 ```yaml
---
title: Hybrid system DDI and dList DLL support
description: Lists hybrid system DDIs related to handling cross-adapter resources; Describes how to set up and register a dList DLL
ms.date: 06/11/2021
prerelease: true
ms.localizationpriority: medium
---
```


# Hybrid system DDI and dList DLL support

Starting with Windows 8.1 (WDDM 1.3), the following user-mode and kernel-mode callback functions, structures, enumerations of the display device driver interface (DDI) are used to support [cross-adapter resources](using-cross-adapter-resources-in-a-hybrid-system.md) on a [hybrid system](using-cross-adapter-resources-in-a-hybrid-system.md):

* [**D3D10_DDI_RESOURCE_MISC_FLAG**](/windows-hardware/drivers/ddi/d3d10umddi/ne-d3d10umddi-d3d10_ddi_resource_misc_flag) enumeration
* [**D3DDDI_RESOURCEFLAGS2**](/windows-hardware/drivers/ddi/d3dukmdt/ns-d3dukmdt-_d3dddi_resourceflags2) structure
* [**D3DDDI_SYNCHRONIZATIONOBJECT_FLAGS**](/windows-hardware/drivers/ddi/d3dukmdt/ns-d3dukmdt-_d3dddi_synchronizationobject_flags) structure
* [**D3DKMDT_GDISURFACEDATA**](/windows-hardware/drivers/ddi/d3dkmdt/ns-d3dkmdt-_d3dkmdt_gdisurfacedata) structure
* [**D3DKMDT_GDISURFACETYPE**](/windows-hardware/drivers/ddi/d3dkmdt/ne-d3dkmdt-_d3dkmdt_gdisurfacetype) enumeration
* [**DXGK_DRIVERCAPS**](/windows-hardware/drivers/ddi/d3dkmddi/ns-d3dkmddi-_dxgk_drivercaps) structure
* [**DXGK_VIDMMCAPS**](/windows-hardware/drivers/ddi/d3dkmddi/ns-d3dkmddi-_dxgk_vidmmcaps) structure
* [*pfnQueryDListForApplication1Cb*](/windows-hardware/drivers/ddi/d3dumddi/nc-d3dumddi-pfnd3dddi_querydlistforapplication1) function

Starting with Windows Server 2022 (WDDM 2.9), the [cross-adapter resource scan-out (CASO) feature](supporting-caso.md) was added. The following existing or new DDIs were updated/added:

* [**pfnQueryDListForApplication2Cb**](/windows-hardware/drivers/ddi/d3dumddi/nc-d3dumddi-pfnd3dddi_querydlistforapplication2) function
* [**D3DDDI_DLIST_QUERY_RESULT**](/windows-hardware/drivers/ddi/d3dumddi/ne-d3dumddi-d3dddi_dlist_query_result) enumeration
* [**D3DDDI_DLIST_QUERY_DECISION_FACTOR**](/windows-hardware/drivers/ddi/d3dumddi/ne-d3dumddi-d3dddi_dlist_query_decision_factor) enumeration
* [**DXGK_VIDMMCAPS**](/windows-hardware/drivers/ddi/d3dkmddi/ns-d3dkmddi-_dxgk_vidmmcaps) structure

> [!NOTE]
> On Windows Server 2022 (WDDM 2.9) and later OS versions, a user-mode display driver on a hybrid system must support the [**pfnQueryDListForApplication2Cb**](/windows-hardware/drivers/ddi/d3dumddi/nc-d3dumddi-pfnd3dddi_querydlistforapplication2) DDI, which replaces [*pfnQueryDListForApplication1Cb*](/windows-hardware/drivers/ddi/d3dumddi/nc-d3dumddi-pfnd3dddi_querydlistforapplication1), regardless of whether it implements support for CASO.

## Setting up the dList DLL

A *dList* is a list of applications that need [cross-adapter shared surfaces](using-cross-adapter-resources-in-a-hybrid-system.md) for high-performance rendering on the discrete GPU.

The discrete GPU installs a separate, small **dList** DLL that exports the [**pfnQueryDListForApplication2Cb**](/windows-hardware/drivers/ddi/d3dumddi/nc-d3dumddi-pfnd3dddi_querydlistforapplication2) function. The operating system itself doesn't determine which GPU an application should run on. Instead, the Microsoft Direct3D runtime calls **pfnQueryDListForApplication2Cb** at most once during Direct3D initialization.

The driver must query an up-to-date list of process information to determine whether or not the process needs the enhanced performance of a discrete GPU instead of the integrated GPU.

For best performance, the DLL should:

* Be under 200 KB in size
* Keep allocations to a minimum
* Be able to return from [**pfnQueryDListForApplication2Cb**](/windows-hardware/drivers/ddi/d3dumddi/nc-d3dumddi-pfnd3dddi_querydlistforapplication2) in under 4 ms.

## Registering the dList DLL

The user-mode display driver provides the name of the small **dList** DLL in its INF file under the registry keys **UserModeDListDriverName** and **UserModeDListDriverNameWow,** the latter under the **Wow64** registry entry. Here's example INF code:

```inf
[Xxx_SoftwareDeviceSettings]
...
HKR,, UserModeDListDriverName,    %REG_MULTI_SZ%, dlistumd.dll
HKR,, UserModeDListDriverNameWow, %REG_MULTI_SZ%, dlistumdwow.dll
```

+ + + +

**Problem to solve**
Please copy each line of the entries in which the word "Server" shows up.

**Answer to the problem**
Starting with Windows Server 2022 (WDDM 2.9), the [cross-adapter resource scan-out (CASO) feature](supporting-caso.md) was added. The following existing or new DDIs were updated/added:
> On Windows Server 2022 (WDDM 2.9) and later OS versions, a user-mode display driver on a hybrid system must support the [**pfnQueryDListForApplication2Cb**](/windows-hardware/drivers/ddi/d3dumddi/nc-d3dumddi-pfnd3dddi_querydlistforapplication2) DDI, which replaces [*pfnQueryDListForApplication1Cb*](/windows-hardware/drivers/ddi/d3dumddi/nc-d3dumddi-pfnd3dddi_querydlistforapplication1), regardless of whether it implements support for CASO.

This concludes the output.